- The task -
In the entries below, find the string "projects" and return each line holding it.

- Task input -
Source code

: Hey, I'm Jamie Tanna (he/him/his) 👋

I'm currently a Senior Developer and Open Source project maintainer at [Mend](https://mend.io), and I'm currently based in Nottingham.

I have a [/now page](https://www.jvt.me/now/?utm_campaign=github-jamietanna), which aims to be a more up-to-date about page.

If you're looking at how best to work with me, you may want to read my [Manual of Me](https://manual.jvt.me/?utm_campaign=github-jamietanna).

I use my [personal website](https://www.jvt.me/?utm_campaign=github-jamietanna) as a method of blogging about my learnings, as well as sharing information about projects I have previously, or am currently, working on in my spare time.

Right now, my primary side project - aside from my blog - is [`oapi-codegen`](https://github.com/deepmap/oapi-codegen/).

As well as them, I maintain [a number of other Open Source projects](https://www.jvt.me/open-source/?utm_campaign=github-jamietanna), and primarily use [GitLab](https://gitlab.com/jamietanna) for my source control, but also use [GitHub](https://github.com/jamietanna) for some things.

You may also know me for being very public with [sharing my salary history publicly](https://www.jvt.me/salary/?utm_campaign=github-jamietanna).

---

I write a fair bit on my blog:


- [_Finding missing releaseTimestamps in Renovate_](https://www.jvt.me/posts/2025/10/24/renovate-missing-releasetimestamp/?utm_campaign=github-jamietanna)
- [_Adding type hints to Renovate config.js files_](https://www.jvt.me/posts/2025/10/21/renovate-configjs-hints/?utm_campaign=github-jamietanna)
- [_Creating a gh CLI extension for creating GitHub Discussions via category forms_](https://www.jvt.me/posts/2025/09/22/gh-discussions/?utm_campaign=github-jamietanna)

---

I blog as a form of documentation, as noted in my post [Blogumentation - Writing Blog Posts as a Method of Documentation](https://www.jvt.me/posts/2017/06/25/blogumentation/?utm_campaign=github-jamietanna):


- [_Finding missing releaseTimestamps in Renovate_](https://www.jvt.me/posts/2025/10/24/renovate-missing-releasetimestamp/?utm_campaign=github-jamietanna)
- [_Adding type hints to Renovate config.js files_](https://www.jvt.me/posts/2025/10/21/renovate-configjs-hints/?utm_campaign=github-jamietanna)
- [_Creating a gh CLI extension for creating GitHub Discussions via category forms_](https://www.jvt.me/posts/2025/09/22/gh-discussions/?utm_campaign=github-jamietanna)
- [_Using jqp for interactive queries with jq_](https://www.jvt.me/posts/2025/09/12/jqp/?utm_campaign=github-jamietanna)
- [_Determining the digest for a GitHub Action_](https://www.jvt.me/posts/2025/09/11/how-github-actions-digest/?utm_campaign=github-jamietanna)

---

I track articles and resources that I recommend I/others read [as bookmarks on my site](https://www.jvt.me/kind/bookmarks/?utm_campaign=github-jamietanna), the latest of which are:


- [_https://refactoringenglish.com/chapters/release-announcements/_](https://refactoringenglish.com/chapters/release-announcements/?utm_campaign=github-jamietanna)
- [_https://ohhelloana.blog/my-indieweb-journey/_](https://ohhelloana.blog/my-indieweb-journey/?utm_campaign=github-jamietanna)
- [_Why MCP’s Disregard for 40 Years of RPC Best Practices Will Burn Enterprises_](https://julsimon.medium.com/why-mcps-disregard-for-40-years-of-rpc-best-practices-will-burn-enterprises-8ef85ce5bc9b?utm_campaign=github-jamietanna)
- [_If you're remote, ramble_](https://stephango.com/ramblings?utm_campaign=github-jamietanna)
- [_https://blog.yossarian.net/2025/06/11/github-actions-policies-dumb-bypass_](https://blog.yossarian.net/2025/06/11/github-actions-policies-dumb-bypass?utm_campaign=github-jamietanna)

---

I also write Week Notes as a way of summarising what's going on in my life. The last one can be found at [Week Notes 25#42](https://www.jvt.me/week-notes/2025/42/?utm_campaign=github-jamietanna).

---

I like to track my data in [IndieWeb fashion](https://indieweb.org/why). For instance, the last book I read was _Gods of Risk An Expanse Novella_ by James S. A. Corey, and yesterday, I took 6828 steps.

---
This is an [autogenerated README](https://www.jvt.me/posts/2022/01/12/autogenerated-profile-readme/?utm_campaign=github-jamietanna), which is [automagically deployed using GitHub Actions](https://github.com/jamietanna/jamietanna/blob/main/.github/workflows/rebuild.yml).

- Your solution -
I use my [personal website](https://www.jvt.me/?utm_campaign=github-jamietanna) as a method of blogging about my learnings, as well as sharing information about projects I have previously, or am currently, working on in my spare time.
As well as them, I maintain [a number of other Open Source projects](https://www.jvt.me/open-source/?utm_campaign=github-jamietanna), and primarily use [GitLab](https://gitlab.com/jamietanna) for my source control, but also use [GitHub](https://github.com/jamietanna) for some things.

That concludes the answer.